Time demands that I provide patients access quickly, start clinic on time, double my speed to make up for add-ins, or worse, late patients. Time is a constant, relentless monster, one that has apparently infiltrated my subconscious. Yet, time is relative.
Over Memorial Day weekend, my wife and I flew from San Diego to Alaska. Somewhere between those places time transforms – early summer in San Diego becomes early spring in Alaska.
When we landed, daffodils were in bloom, buds on the alders were just arriving, and the sun struggled to warm the air to 50 degrees. The daytime defied gravity: it was daylight by 4 a.m. and still so after 11 p.m. We were the first visitors this season in our little cabin near Seward.

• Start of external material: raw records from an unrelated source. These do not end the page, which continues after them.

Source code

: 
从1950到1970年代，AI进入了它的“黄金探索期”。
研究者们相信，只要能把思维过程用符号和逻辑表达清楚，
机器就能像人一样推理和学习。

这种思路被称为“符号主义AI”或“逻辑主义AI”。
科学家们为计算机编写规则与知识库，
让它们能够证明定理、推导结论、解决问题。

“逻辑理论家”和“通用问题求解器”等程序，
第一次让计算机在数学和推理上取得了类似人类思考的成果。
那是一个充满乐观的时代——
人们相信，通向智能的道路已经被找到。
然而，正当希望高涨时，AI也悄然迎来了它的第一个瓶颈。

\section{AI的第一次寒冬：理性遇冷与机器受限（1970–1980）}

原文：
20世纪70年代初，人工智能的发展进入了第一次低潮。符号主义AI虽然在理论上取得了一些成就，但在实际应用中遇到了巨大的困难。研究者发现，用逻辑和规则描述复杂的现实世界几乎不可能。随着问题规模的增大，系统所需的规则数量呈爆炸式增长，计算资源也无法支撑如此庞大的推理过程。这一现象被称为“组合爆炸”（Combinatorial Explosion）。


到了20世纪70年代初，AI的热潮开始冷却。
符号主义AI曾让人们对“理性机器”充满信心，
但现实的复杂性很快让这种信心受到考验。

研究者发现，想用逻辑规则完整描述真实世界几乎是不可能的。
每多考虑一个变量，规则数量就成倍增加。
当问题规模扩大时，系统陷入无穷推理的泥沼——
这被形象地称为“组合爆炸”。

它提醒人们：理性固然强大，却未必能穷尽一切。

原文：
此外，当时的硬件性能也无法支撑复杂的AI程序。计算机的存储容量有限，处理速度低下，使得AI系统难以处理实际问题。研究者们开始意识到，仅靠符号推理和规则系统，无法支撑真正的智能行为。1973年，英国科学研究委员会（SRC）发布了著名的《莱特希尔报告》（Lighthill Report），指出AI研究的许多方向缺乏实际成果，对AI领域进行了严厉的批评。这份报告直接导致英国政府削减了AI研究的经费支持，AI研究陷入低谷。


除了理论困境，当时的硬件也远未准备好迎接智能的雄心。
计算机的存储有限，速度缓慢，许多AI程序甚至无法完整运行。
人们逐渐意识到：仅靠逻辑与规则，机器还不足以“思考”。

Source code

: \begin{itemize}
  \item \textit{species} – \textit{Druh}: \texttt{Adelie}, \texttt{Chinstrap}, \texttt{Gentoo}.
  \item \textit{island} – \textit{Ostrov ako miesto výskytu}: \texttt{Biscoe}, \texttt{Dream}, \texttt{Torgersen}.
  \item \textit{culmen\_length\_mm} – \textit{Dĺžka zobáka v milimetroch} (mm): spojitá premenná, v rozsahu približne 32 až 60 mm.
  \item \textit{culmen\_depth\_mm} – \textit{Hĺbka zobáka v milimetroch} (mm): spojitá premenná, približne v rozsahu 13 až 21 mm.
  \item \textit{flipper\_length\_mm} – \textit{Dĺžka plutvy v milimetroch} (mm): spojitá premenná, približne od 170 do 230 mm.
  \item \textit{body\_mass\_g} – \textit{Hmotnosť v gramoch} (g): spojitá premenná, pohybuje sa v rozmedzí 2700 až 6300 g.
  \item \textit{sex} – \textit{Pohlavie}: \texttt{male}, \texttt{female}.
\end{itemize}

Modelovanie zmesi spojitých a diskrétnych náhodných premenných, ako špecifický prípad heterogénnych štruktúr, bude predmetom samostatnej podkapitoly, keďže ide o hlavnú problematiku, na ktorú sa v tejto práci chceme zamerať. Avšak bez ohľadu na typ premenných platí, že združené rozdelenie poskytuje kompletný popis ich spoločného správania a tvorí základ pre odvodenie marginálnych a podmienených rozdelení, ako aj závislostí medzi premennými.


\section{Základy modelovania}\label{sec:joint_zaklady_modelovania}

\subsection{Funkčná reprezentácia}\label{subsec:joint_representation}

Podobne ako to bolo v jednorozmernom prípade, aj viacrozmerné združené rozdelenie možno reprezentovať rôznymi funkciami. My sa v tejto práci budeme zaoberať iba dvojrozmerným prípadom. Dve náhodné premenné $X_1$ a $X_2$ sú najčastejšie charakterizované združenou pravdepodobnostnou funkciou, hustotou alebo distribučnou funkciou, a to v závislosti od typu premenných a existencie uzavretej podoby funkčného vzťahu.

“Your hot water might take a bit to get hot,” our host, Jim, informed us. He wore a thick flannel shirt and Carhartt workman trousers. He leaned against the cabin’s door frame with one hand at the top and the other hanging from the weight of a DeWalt drill at his side. “I made these cabins myself,” he informed. I was anxious to move on, to unpack and start exploring, but every time I tried to break away from his conversation, he extended it. He shared how a cow and calf (that’s moose talk) had come through earlier that morning. Then he told us about working in the timber industry, starting by “pulling green chain” and working his way up to being the keeper of the saws. While he talked, I watched a raven drop down from the tall Sitka spruce to a branch just across from where we parked our car. Just behind Jim, the raven was not only watching, but also listening in on our conversation. Jim pointed, “That bit of snow over there was all that was left from the 12-foot-high snow earlier this year. It was an easy winter.” He then advised we should start our trip with a visit to Exit Glacier. It was reachable by road and an easy hike.
Staying upright on the steep trail to the glacier’s Harding Icefield concentrates the mind. Looking down and across the glacial outwash, I imagined how the ice once thousands of feet above my head carved a valley from rock. Ice compacted so completely and so deep that only blue light escapes. Indeed, a glacier is just a pile of unmelted snow, thousands of years in the making. The Kenai fjords, deep enough that humpback whales swim there, were carved from granite – at glacial speed. Some of the rocks there contain fossils all the way from the tropics. They were transported by the Pacific tectonic plate that has rotated counterclockwise from the equator to Alaska over millions of years – at tectonic speed. Life here has a way of sharpening your focus, allowing you to see perspective as exists in nature. Alaska is so old that an ob.gyn. could have seen his or her first patient here – a mother with a stillborn child – at the Upward Sun River, 11,500 years ago, where in 2013, the fossil remains of a late-term fetus dating back to that time was discovered. It is indeed relative.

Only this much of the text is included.